Michele è un direttore creativo nel senso letterale. Crea, forse qualche volta disegna, sceglie la musica, maneggia la moda come strumento di racconto. Al suo posto Kering sceglie Sabato De Sarno, un giovane designer che da sempre lavora dietro le quinte. Prima da Prada, poi da Dolce&Gabbana e poi da Valentino. L’approccio di De Sarno sembra utile nel periodo di massimo hype del quiet luxury. Il mese scorso Hedi Slimane, che pare abbia raddoppiato in sette anni le vendite da Celine, lascia. Al suo posto LVMH sceglie Michael Rider. Non un emergente qualunque, ma un designer che per dieci anni ha lavorato dietro le quinte quando Phoebe Philo era direttrice creativa. Qualche settimana fa Filippo Grazioli lascia la direzione di Missoni. Al suo posto Alberto Caliri, che torna dopo aver lavorato per venti anni al fianco di Angela Missoni. Tre indizi fanno una prova.

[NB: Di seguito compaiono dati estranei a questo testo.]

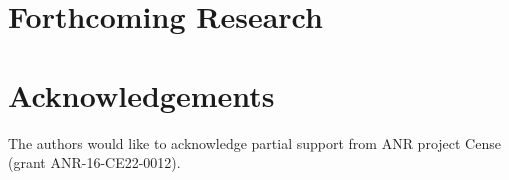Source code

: \documentclass[a0,portrait,20pt]{a0poster}
\begin{document}
\begin{multicols}{2}

\section*{Forthcoming Research}




\section*{Acknowledgements}


The authors would like to acknowledge partial support from ANR project Cense (grant ANR-16-CE22-0012).


\end{multicols}
\end{document}
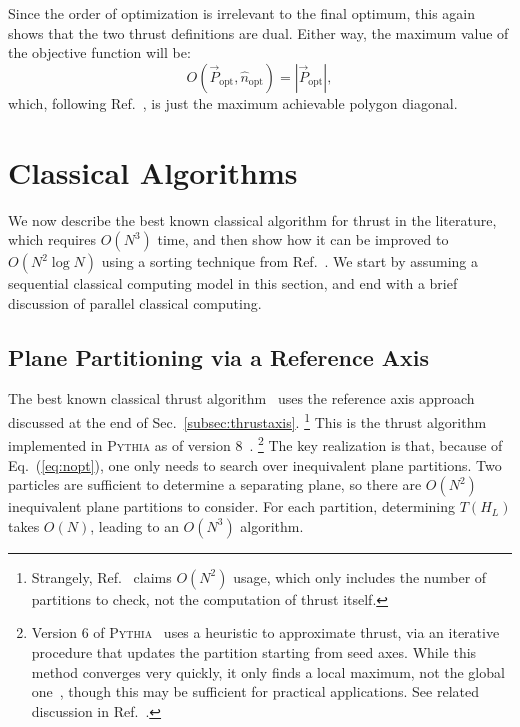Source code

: \documentclass[aps,prd,twocolumn,superscriptaddress,preprintnumbers,nofootinbib,longbibliography,floatfix]{revtex4-1}
\DeclareRobustCommand{\Sec}[1]{Sec.~\ref{#1}}
\DeclareRobustCommand{\Eq}[1]{Eq.~(\ref{#1})}
\DeclareRobustCommand{\Ref}[1]{Ref.~\cite{#1}}
\newcommand{\opt}{\text{opt}}
\begin{document}
Since the order of optimization is irrelevant to the final optimum, this again shows that the two thrust definitions are dual.
%
Either way, the maximum value of the objective function will be:
%
\begin{equation}
O(\vec{P}_{\opt}, \hat{n}_{\opt})=|\vec{P}_{\opt}|,
\end{equation}
%
which, following \Ref{Brandt1979}, is just the maximum achievable polygon diagonal.




%
%


\section{Classical Algorithms}
\label{sec:classical}


We now describe the best known classical algorithm for thrust in the literature, which requires $O(N^3)$ time, and then show how it can be improved to $O(N^2\log N)$ using a sorting technique from \Ref{Salam:2007xv}.
%
We start by assuming a sequential classical computing model in this section, and end with a brief discussion of parallel classical computing.


\subsection{Plane Partitioning via a Reference Axis}
\label{sec:classical_paritioning}


The best known classical thrust algorithm~\cite{Yamamoto:1984fd} uses the reference axis approach discussed at the end of \Sec{subsec:thrustaxis}.%
\footnote{Strangely, \Ref{Yamamoto:1984fd} claims $O(N^2)$ usage, which only includes the number of partitions to check, not the computation of thrust itself.}
%
This is the thrust algorithm implemented in \textsc{Pythia} as of version 8~\cite{Sjostrand:2014zea}.%
%
\footnote{Version 6 of \textsc{Pythia}~\cite{Sjostrand:2006za} uses a heuristic to approximate thrust, via an iterative procedure that updates the partition starting from seed axes.  While this method converges very quickly, it only finds a local maximum, not the global one~\cite{Brandt1979}, though this may be sufficient for practical applications.  See related discussion in \Ref{Stewart:2015waa}.}
%
The key realization is that, because of \Eq{eq:nopt}, one only needs to search over inequivalent plane partitions.
%
Two particles are sufficient to determine a separating plane, so there are $O(N^2)$ inequivalent plane partitions to consider.
%
For each partition, determining $T(H_L)$ takes $O(N)$, leading to an $O(N^3)$ algorithm.
\end{document}
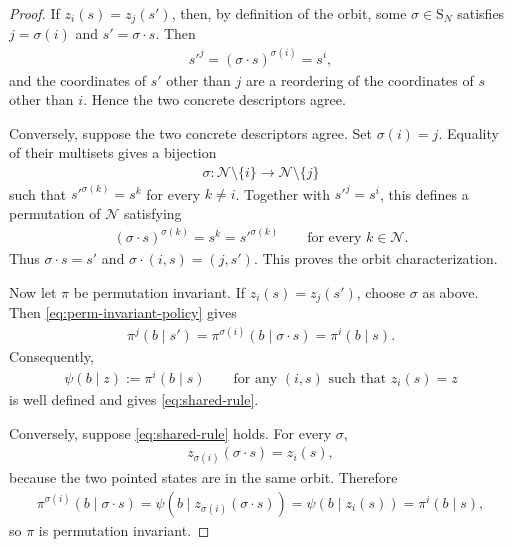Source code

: \documentclass{article}
\theoremstyle{plain}
\theoremstyle{definition}
\theoremstyle{remark}
\newcommand{\N}{\mathcal{N}}
\newcommand{\Sym}{\mathrm{S}}
\begin{document}
\begin{proof}
If $z_i(s)=z_j(s')$, then, by definition of the orbit, some
$\sigma\in\Sym_N$ satisfies $j=\sigma(i)$ and
$s'=\sigma\mathbin{\cdot}s$. Then
\begin{align*}
  s'^j
  =
  (\sigma\mathbin{\cdot}s)^{\sigma(i)}
  =
  s^i,
\end{align*}
and the coordinates of $s'$ other than $j$ are a reordering of the coordinates
of $s$ other than $i$. Hence the two concrete descriptors agree.

Conversely, suppose the two concrete descriptors agree. Set $\sigma(i)=j$.
Equality of their multisets gives a bijection
\begin{align*}
  \sigma:
  \N\setminus\{i\}
  \longrightarrow
  \N\setminus\{j\}
\end{align*}
such that $s'^{\sigma(k)}=s^k$ for every $k\ne i$. Together with
$s'^j=s^i$, this defines a permutation of $\N$ satisfying
\begin{align*}
  (\sigma\mathbin{\cdot}s)^{\sigma(k)}
  =
  s^k
  =
  s'^{\sigma(k)}
  \qquad
  \text{for every $k\in\N$.}
\end{align*}
Thus $\sigma\mathbin{\cdot}s=s'$ and
$\sigma\mathbin{\cdot}(i,s)=(j,s')$. This proves the orbit characterization.

Now let $\pi$ be permutation invariant. If
$z_i(s)=z_j(s')$, choose $\sigma$ as above. Then
\eqref{eq:perm-invariant-policy} gives
\begin{align*}
  \pi^j(b\mid s')
  =
  \pi^{\sigma(i)}(b\mid\sigma\mathbin{\cdot}s)
  =
  \pi^i(b\mid s).
\end{align*}
Consequently,
\begin{align*}
  \psi(b\mid z)
  :=
  \pi^i(b\mid s)
  \qquad
  \text{for any $(i,s)$ such that $z_i(s)=z$}
\end{align*}
is well defined and gives \eqref{eq:shared-rule}.

Conversely, suppose \eqref{eq:shared-rule} holds. For every $\sigma$,
\begin{align*}
  z_{\sigma(i)}(\sigma\mathbin{\cdot}s)
  =
  z_i(s),
\end{align*}
because the two pointed states are in the same orbit. Therefore
\begin{align*}
  \pi^{\sigma(i)}(b\mid\sigma\mathbin{\cdot}s)
  =
  \psi\!\left(
    b\mid z_{\sigma(i)}(\sigma\mathbin{\cdot}s)
  \right)
  =
  \psi(b\mid z_i(s))
  =
  \pi^i(b\mid s),
\end{align*}
so $\pi$ is permutation invariant.


\end{proof}
\end{document}
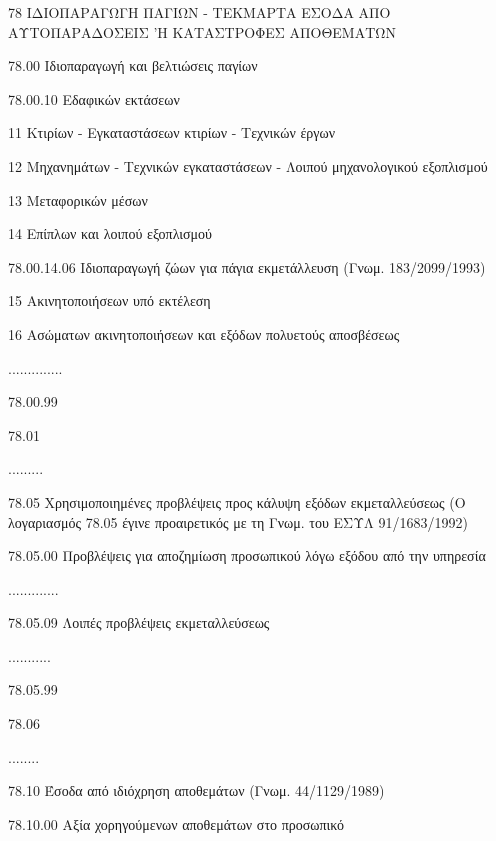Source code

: \documentclass[A4,10pt,greek]{book}
\begin{document}
78    ΙΔΙΟΠΑΡΑΓΩΓΗ ΠΑΓΙΩΝ - ΤΕΚΜΑΡΤΑ ΕΣΟΔΑ ΑΠΟ
        ΑΥΤΟΠΑΡΑΔΟΣΕΙΣ 'Η ΚΑΤΑΣΤΡΟΦΕΣ ΑΠΟΘΕΜΑΤΩΝ 

        78.00    Ιδιοπαραγωγή και βελτιώσεις παγίων 

                     78.00.10    Εδαφικών εκτάσεων 

                               11    Κτιρίων - Εγκαταστάσεων κτιρίων - Τεχνικών έργων 

                               12    Μηχανημάτων - Τεχνικών εγκαταστάσεων - Λοιπού
                                       μηχανολογικού εξοπλισμού 

                               13    Μεταφορικών μέσων 

                               14    Επίπλων και λοιπού εξοπλισμού 

                     78.00.14.06    Ιδιοπαραγωγή ζώων για πάγια εκμετάλλευση
                                           (Γνωμ. 183/2099/1993) 

                               15    Ακινητοποιήσεων υπό εκτέλεση 

                               16    Ασώματων ακινητοποιήσεων και εξόδων πολυετούς
                                       αποσβέσεως 

                     ..............

                     78.00.99

        78.01

         .........

         78.05    Χρησιμοποιημένες προβλέψεις προς κάλυψη εξόδων εκμεταλλεύσεως
                      (Ο λογαριασμός 78.05 έγινε προαιρετικός με τη Γνωμ. του ΕΣΥΛ 91/1683/1992)

                     78.05.00    Προβλέψεις για αποζημίωση προσωπικού λόγω εξόδου από την
                                       υπηρεσία

                     .............

                     78.05.09    Λοιπές προβλέψεις εκμεταλλεύσεως

                     ...........

                     78.05.99

        78.06

        ........

        78.10    Έσοδα από ιδιόχρηση αποθεμάτων (Γνωμ. 44/1129/1989) 

                     78.10.00    Αξία χορηγούμενων αποθεμάτων στο προσωπικό
\end{document}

Tentare di cambiare, comunque

Il modus operandi che i gruppi del lusso stanno sperimentando oggi, è il ritorno alle competenze di chi gli abiti li disegna: a chi conosce il dietro le quinte. Il vero punto però è che per diventare direttore creativo serve tempo. Quando Gucci ha pubblicato “Who is Sabato De Sarno? A Gucci Story” ha costruito a tavolino l’immagine di un direttore creativo nato designer. Una risposta a questo impasse potrebbe arriva da quei brand che negli ultimi anni non hanno subito grossi scossoni, ma hanno puntato su nuovi innesti cercando, comunque, di cambiare qualcosa nel proprio approccio. Per esempio, Miuccia Prada ha capito che per innovare non bastava più la sua visione. Infatti, ora è affiancata da Raf Simons. Domenico Dolce e Stefano Gabbana hanno invertito la rotta, abbandonando l’immagine stereotipata della tradizione siciliana. Infine: da Saint Laurent, Anthony Vaccarello ha targettizzato minuziosamente il suo ideale di donna. Se questa sarà la strada giusta, lo vedremo. Forse, ancora una volta, la risposta sta nel mezzo: prodotti fatti bene, storie raccontate bene e, soprattutto, designer che non si arrendono (o vengono defenestrati) al primo -1 %.